Excerpts from a dataset:
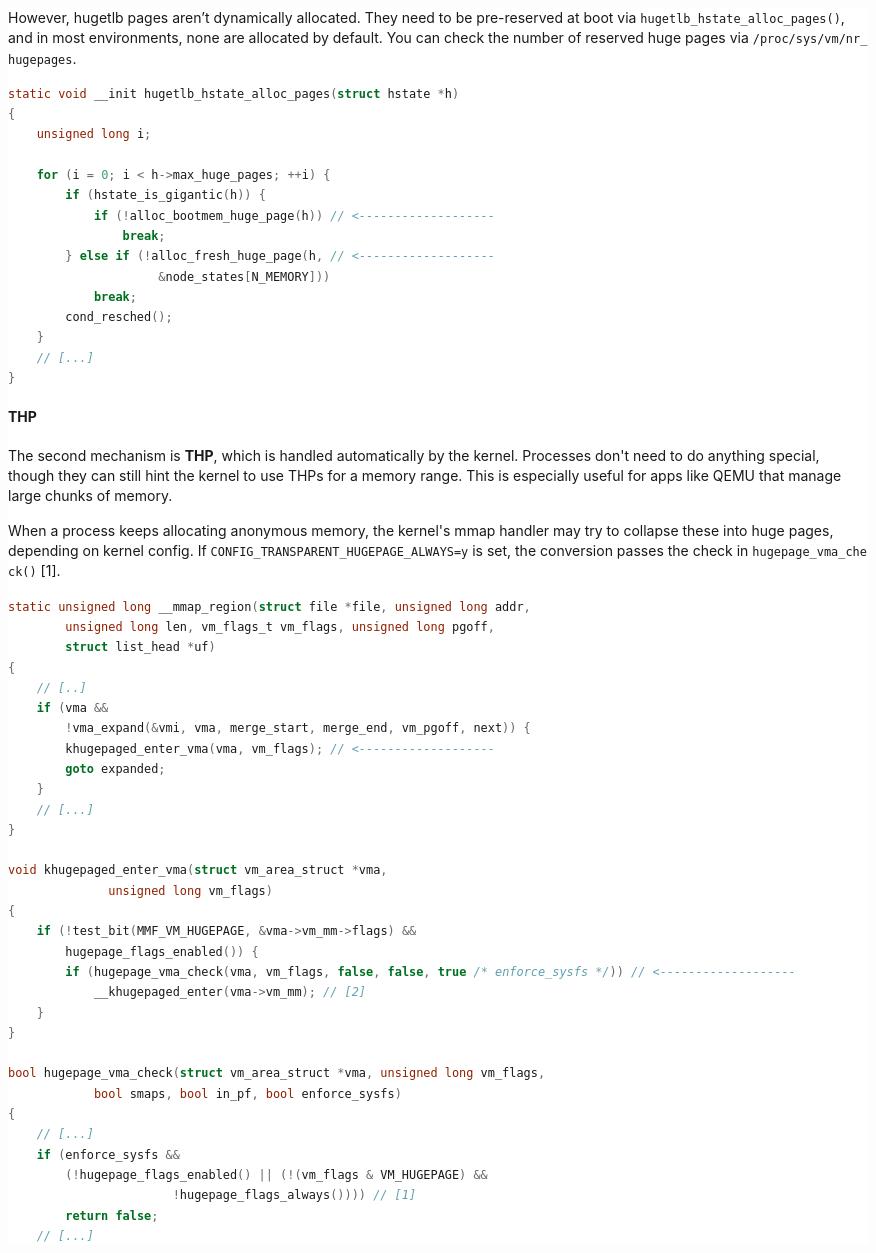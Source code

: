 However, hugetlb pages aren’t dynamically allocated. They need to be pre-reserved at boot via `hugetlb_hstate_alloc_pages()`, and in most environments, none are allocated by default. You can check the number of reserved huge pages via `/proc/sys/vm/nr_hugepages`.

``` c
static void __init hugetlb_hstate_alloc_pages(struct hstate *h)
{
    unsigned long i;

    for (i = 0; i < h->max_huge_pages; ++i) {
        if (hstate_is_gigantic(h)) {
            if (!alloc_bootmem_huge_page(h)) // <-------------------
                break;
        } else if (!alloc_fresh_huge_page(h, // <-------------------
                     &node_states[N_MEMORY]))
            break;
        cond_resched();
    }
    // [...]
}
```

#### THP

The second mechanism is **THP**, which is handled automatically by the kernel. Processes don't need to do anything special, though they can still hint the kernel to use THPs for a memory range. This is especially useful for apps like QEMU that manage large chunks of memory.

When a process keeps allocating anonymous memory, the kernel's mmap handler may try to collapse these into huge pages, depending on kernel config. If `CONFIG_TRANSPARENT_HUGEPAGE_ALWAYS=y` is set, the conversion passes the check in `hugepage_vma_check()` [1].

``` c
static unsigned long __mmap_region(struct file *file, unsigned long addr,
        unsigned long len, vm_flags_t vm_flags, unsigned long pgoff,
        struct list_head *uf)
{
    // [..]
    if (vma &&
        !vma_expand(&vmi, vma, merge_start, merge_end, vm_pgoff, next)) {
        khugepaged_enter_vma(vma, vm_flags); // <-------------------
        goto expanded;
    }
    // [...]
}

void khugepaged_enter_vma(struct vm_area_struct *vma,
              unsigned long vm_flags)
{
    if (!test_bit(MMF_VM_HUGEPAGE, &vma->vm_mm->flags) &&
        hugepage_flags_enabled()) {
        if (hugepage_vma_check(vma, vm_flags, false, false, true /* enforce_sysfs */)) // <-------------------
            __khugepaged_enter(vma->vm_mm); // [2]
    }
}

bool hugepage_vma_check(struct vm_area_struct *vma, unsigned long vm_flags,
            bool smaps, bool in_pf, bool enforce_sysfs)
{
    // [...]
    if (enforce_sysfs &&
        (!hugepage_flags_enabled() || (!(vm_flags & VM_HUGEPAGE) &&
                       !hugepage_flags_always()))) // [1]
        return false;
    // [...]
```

--

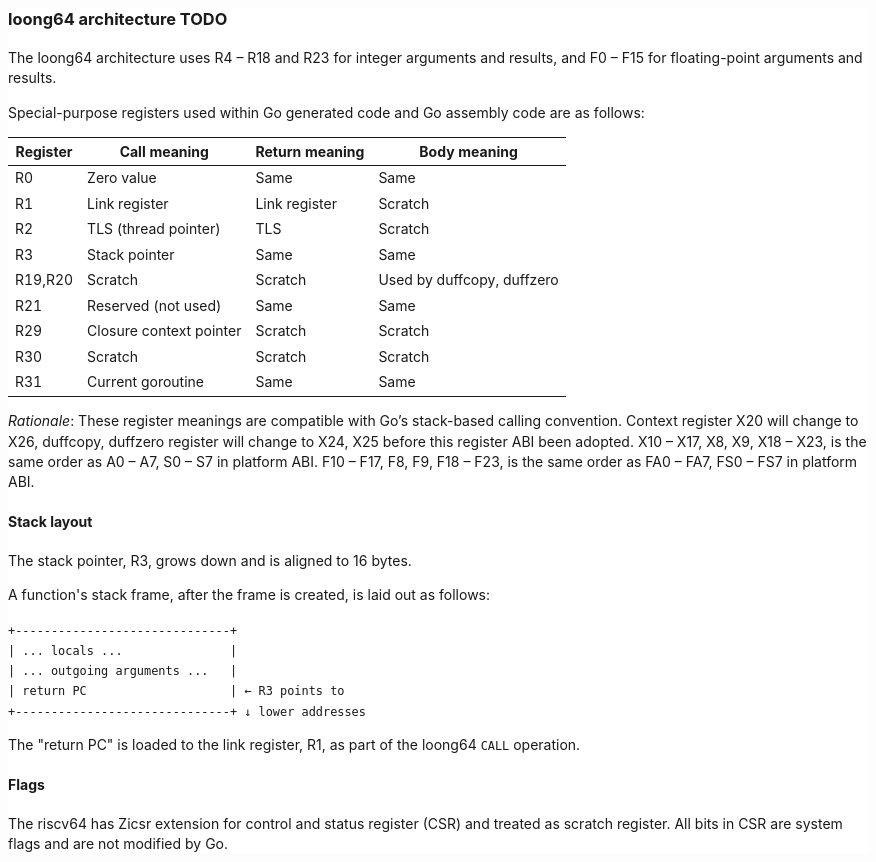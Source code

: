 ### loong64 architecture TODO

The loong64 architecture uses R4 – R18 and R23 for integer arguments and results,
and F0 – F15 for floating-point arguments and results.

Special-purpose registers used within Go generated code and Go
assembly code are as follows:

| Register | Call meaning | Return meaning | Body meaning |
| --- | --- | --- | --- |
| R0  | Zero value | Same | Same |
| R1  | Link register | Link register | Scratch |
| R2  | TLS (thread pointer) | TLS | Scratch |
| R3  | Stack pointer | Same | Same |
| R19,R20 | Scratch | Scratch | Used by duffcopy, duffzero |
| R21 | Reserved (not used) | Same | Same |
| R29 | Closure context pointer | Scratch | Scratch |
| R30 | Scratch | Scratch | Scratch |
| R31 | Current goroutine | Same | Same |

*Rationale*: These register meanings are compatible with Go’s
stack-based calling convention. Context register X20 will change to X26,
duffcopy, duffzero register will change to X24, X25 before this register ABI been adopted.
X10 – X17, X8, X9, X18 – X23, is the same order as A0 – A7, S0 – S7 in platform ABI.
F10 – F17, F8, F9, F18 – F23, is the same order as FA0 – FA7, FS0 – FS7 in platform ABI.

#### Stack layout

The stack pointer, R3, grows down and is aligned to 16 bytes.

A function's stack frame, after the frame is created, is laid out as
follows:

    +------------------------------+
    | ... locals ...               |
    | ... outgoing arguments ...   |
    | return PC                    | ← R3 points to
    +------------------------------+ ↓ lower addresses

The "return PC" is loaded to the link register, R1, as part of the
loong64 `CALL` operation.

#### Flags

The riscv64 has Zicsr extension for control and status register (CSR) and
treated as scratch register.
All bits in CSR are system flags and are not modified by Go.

--

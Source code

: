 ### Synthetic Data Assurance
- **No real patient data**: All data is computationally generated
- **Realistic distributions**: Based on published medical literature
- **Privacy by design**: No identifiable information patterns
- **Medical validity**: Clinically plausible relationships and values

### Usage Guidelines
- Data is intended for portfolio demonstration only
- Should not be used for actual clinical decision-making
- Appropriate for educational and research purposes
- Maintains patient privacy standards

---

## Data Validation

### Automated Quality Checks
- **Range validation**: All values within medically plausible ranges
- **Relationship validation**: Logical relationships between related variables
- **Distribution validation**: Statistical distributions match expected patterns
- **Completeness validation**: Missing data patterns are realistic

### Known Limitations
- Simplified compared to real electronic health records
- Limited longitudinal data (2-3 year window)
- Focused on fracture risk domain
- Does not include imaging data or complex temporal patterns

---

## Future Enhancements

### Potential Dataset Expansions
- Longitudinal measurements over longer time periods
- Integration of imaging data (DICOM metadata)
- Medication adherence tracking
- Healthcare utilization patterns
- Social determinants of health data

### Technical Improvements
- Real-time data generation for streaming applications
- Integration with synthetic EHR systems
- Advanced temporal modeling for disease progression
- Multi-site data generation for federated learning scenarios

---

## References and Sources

▶ THE PROBLEM
Every line of the entries above that includes "struct" should be copied.

▶ FINISHED TASK
static void __init hugetlb_hstate_alloc_pages(struct hstate *h)
static unsigned long __mmap_region(struct file *file, unsigned long addr,
        struct list_head *uf)
void khugepaged_enter_vma(struct vm_area_struct *vma,
bool hugepage_vma_check(struct vm_area_struct *vma, unsigned long vm_flags,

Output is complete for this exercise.